One approaches The Boss Baby: Family Business much like its 2017 sibling: One acknowledges the inherent strangeness of its talking-baby power structure premise while finding the adventure story framework utterly disposable. The earlier film established the rules of its universe, in which babies are not the product of procreation but heavenly beings chosen either to be a parent’s pride and joy or to be an office worker (listen, it doesn’t make any sense, just roll with it), a streaming series continued that story and now a theatrical sequel ignores the events of the series in favor of plot consolidation. If this sounds familiar, it’s because DreamWorks Animation, the studio behind the project, did exactly this with the recent Spirit Untamed, which likewise repackaged the narrative of a series spun-off from its predecessor. It’s not an exciting prospect for the future of animation. As loud and repetitive as a bratty toddler, this rehashed sequel is as lazy as its predecessor.
There was a lot more about the first movie that was strange: for instance, the extended climax turned the villain into an infant and then tried to redeem him in some convoluted way. It didn’t work as an attempt to give the movie a heart, and this sequel falls short in similar ways. One big change is that the hero doesn’t narrate the events. Tobey Maguire narrated The Boss Baby and now James Marsden voices the grown-up Tim, sent as a regular baby to his parents (Jimmy Kimmel and Lisa Kudrow). His brother Ted (Alec Baldwin) was a Boss Baby, an agent with BabyCorp, but the events of the previous movie’s climax allowed him to grow into an adult as well. Now, the adult Ted is a hedge fund manager, and Tim enjoys a quiet grown-up life with his family: wife Carol (Eva Longoria) and daughters Tabitha (Ariana Greenblatt) and Tina (Amy Sedaris).
In case the casting of Tina didn’t give it away, yes, BabyCorp has sent a Boss Baby into Tim’s household. She’s on a reconnaissance mission to weed out nefarious goings-on at her sister’s school, where Tabitha is preparing for a big performance and battling nerves. \Dr. Erwin Armstrong (Jeff Goldblum) runs the institution, and seeks revenge upon BabyCorp for a perceived injustice. His idea of revenge is to create an app that will enslave parents to do his bidding. Of course, he also harbors a secret that’s all too easy to guess.
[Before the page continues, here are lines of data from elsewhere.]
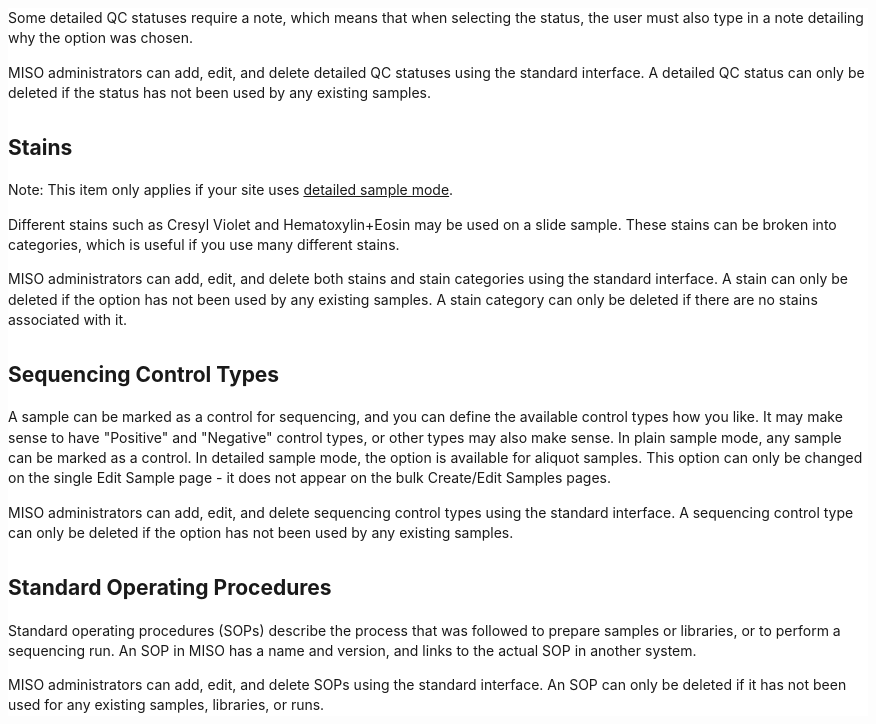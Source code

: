 Some detailed QC statuses require a note, which means that when selecting the status, the user must also type in a note
detailing why the option was chosen.

MISO administrators can add, edit, and delete detailed QC statuses using the standard interface. A detailed QC status
can only be deleted if the status has not been used by any existing samples.



## Stains

Note: This item only applies if your site uses [detailed sample mode](../site_configuration/#detailed-sample-mode).

Different stains such as Cresyl Violet and Hematoxylin+Eosin may be used on a slide sample. These stains can be broken
into categories, which is useful if you use many different stains.

MISO administrators can add, edit, and delete both stains and stain categories using the standard interface. A stain
can only be deleted if the option has not been used by any existing samples. A stain category can only be deleted if
there are no stains associated with it.



## Sequencing Control Types

A sample can be marked as a control for sequencing, and you can define the available control types how you like. It
may make sense to have "Positive" and "Negative" control types, or other types may also make sense. In plain sample
mode, any sample can be marked as a control. In detailed sample mode, the option is available for aliquot samples.
This option can only be changed on the single Edit Sample page - it does not appear on the bulk Create/Edit Samples
pages.

MISO administrators can add, edit, and delete sequencing control types using the standard interface. A sequencing
control type can only be deleted if the option has not been used by any existing samples.



## Standard Operating Procedures

Standard operating procedures (SOPs) describe the process that was followed to prepare samples or libraries, or to
perform a sequencing run. An SOP in MISO has a name and version, and links to the actual SOP in another system.

MISO administrators can add, edit, and delete SOPs using the standard interface. An SOP can only be deleted if
it has not been used for any existing samples, libraries, or runs.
It’s as dull as it sounds, and the few moments of sincerity that really work – basically anything involving Tabitha, voiced with surprising naturalism by Greenblatt – are entirely perfunctory to returning director Tom McGrath, once again working from a screenplay by Michael McCullers. Otherwise, it leads to a lot of action without a convincing reason for it and explanation of the plot details without an engine to drive them. The Boss Baby: Family Business isn’t interested in anything resembling a genuine family dynamic. It simply takes the idea of the first movie and plugs it into a slightly different plot.